It was a heart-rendering experience, but at the same time it became clear that these boys were in the right place. I do not know how many reports to child welfare authorities it had taken to get them there, but they were nevertheless in a safe environment.
      The boys trusted their caregivers. Their drinking mother and her companions who kept changing were incapable of raising the boys. Most of the residents of the children’s home were from families where substances were abused.
     
In Helsinki about one in ten children are clients of child welfare. A small proportion of them, about 2,500, have been placed outside the home.
      The death of one of them, eight-year-old Eerika, is a topic of discussion at work places, in online chat rooms, and at schools. The discussion is a hot one. And that is all right. Child protection failed miserably in the case of this particular little girl.
      The passage of information, the communication among officials, every single report to child welfare services and every single observation of the neighbours need to be clarified thoroughly.
     
However, at the same time there is reason to take a deep breath and to think about how child protective services operates when it functions well.
      The worst that could happen would be for child welfare officials to lose their capacity to make judgements.
     
The consequence of something like that might be that an unreasonable amount of time would be spent on dealing with reports motivated, for instance, by revenge by an estranged parent against the former spouse, or a quarrel among neighbours.
      Child welfare workers know of cases in which child welfare reports are used as weapons in custody disputes, for instance. In such cases the motivation for a report could be that an ex spouse is known to have consumed a bottle of strong cider.
     
In the Eerika case people have been urged to intervene in the bad treatment of children, even if the alarm turned out to be a false one. This could lead to a flood of reports.
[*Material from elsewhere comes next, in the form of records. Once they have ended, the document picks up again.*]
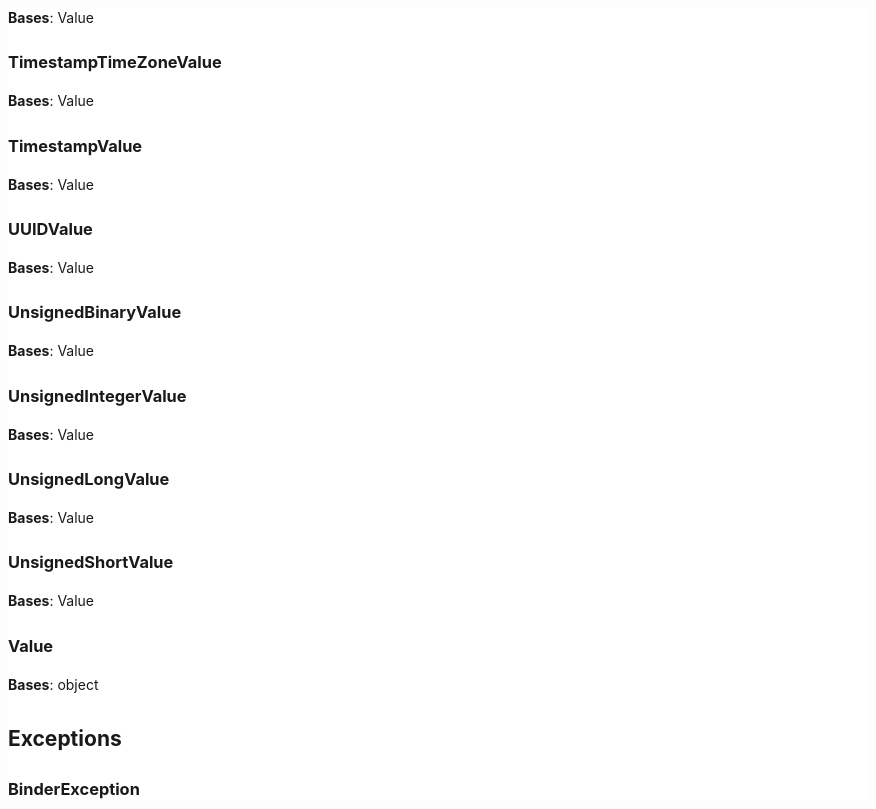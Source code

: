

**Bases**: Value


### TimestampTimeZoneValue



**Bases**: Value


### TimestampValue



**Bases**: Value


### UUIDValue



**Bases**: Value


### UnsignedBinaryValue



**Bases**: Value


### UnsignedIntegerValue



**Bases**: Value


### UnsignedLongValue



**Bases**: Value


### UnsignedShortValue



**Bases**: Value


### Value



**Bases**: object

## Exceptions

### BinderException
      How should the various reports be evaluated according to levels of seriousness? Naturally, it is better to intervene in time, and even erroneously – a visit to the home by social workers can be a wake-up call to parents when they might still be receptive to the idea.
      In many municipalities the resources of the social workers, who are lacking in number or inadequately trained, are not sufficient for everything.
     
How are we to reach those families where things are really serious? Those where children are beaten, those where children really are left without food while the mother keeps drinking, or where the father is lying apathetically on a sofa for a third month?
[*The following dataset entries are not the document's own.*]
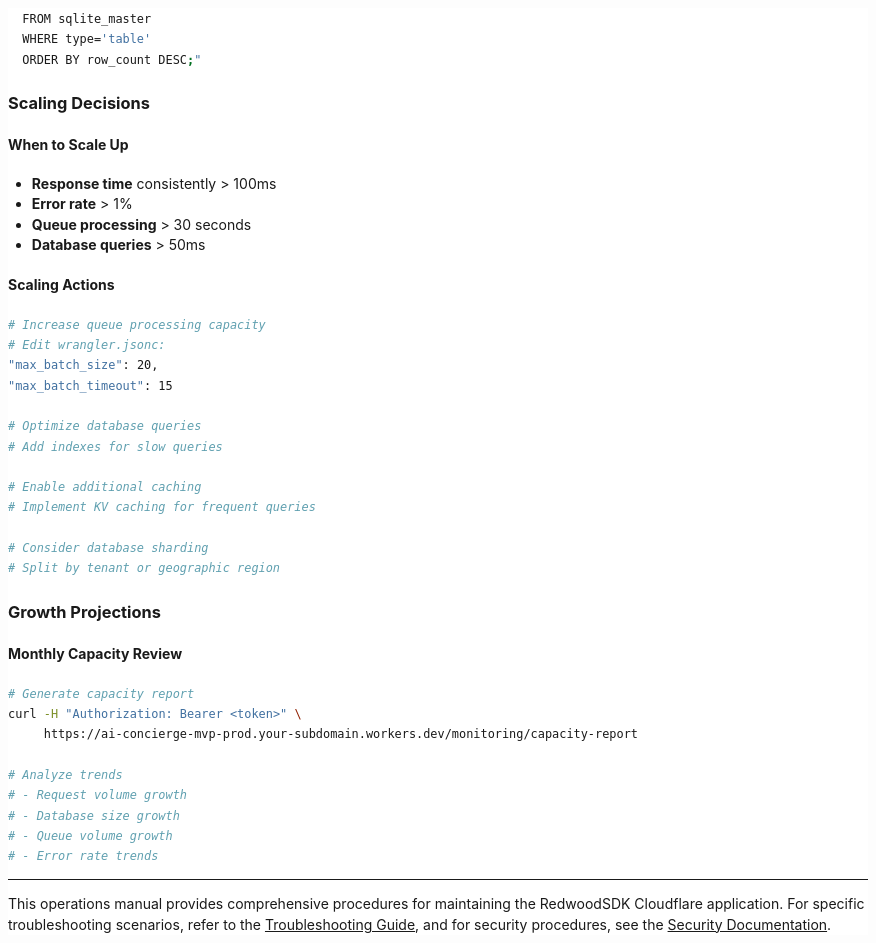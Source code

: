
 ```bash
  FROM sqlite_master 
  WHERE type='table'
  ORDER BY row_count DESC;"
```

### Scaling Decisions

#### When to Scale Up
- **Response time** consistently > 100ms
- **Error rate** > 1%
- **Queue processing** > 30 seconds
- **Database queries** > 50ms

#### Scaling Actions
```bash
# Increase queue processing capacity
# Edit wrangler.jsonc:
"max_batch_size": 20,
"max_batch_timeout": 15

# Optimize database queries
# Add indexes for slow queries

# Enable additional caching
# Implement KV caching for frequent queries

# Consider database sharding
# Split by tenant or geographic region
```

### Growth Projections

#### Monthly Capacity Review
```bash
# Generate capacity report
curl -H "Authorization: Bearer <token>" \
     https://ai-concierge-mvp-prod.your-subdomain.workers.dev/monitoring/capacity-report

# Analyze trends
# - Request volume growth
# - Database size growth
# - Queue volume growth
# - Error rate trends
```

---

This operations manual provides comprehensive procedures for maintaining the RedwoodSDK Cloudflare application. For specific troubleshooting scenarios, refer to the [Troubleshooting Guide](./TROUBLESHOOTING.md), and for security procedures, see the [Security Documentation](./SECURITY.md).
      There is nothing wrong Finnish legislation on child protection. Now the working group set up at the Ministry of Social Affairs and Health should examine closely where the cities are where the child protective services function well in practice – both from the point of view of employees and families.
     
The problem could lie in the degree to which the workers of the social services department of the same city know each other or each other’s tasks, on which ones meet regularly, which ones work in the same office space. It could also depend on when the last time was that school nurses have paid a visit to the social services office.
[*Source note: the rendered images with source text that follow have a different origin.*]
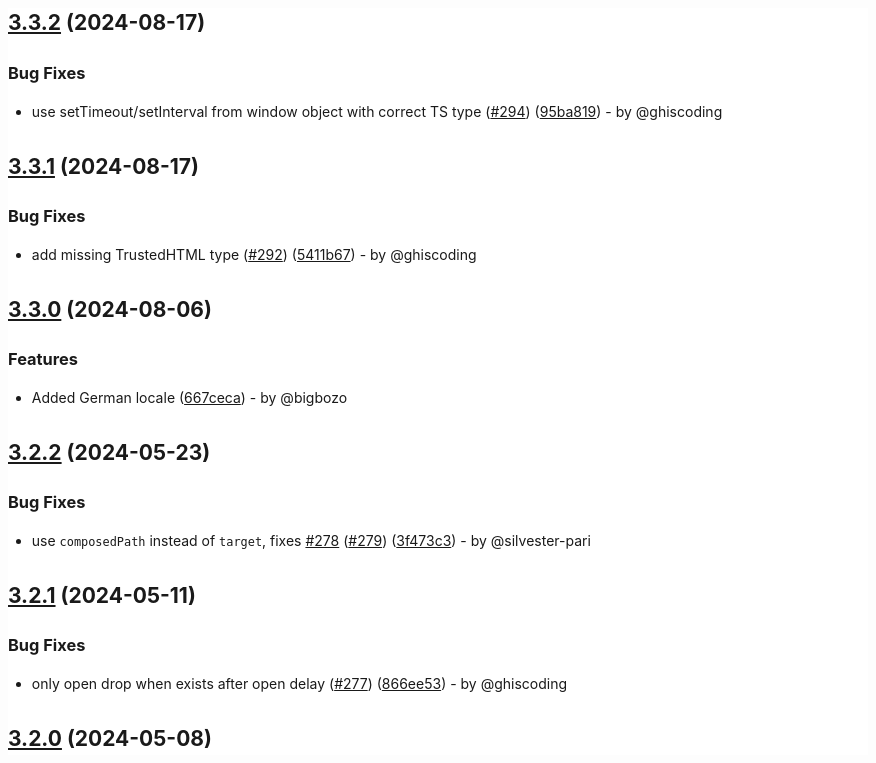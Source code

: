 ## [3.3.2](https://github.com/ghiscoding/multiple-select-vanilla/compare/v3.3.1...v3.3.2) (2024-08-17)

### Bug Fixes

* use setTimeout/setInterval from window object with correct TS type ([#294](https://github.com/ghiscoding/multiple-select-vanilla/issues/294)) ([95ba819](https://github.com/ghiscoding/multiple-select-vanilla/commit/95ba819469e9cdf6a58db50709fef575bfd6839f)) - by @ghiscoding

## [3.3.1](https://github.com/ghiscoding/multiple-select-vanilla/compare/v3.3.0...v3.3.1) (2024-08-17)

### Bug Fixes

* add missing TrustedHTML type ([#292](https://github.com/ghiscoding/multiple-select-vanilla/issues/292)) ([5411b67](https://github.com/ghiscoding/multiple-select-vanilla/commit/5411b679e92e2ad6a45f185560ba0fd9d98a2cfb)) - by @ghiscoding

## [3.3.0](https://github.com/ghiscoding/multiple-select-vanilla/compare/v3.2.2...v3.3.0) (2024-08-06)

### Features

* Added German locale ([667ceca](https://github.com/ghiscoding/multiple-select-vanilla/commit/667cecab2e08f02efd51d9027392e463af101a27)) - by @bigbozo

## [3.2.2](https://github.com/ghiscoding/multiple-select-vanilla/compare/v3.2.1...v3.2.2) (2024-05-23)

### Bug Fixes

* use `composedPath` instead of `target`, fixes [#278](https://github.com/ghiscoding/multiple-select-vanilla/issues/278) ([#279](https://github.com/ghiscoding/multiple-select-vanilla/issues/279)) ([3f473c3](https://github.com/ghiscoding/multiple-select-vanilla/commit/3f473c31422bc32eb8fa904a4a5f95d88a37dcf9)) - by @silvester-pari

## [3.2.1](https://github.com/ghiscoding/multiple-select-vanilla/compare/v3.2.0...v3.2.1) (2024-05-11)

### Bug Fixes

* only open drop when exists after open delay ([#277](https://github.com/ghiscoding/multiple-select-vanilla/issues/277)) ([866ee53](https://github.com/ghiscoding/multiple-select-vanilla/commit/866ee5302bf6b90621eb232b8863365d76d0fba3)) - by @ghiscoding

## [3.2.0](https://github.com/ghiscoding/multiple-select-vanilla/compare/v3.1.4...v3.2.0) (2024-05-08)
      The caregivers of the children’s home where the two Helsinki brothers whom I mentioned often meet with social workers. However, the caregivers were vexed with a problem that kept repeating itself: the social workers assigned to the boys constantly changed. Going through the background always had to be started again – within the child welfare system.
     
Helsingin Sanomat / First published in print 9.9.2012


Previously in HS International Edition:
  homicide of 8-year-old sparks police investigation into possible negligence by child welfare officials (3.9.2012)
  Help often comes too late for troubled families (30.4.2012)
  Social workers often stressed by work load (7.9.2012)
  Former foster child wants child welfare officials to listen more to what children say (5.9.2012)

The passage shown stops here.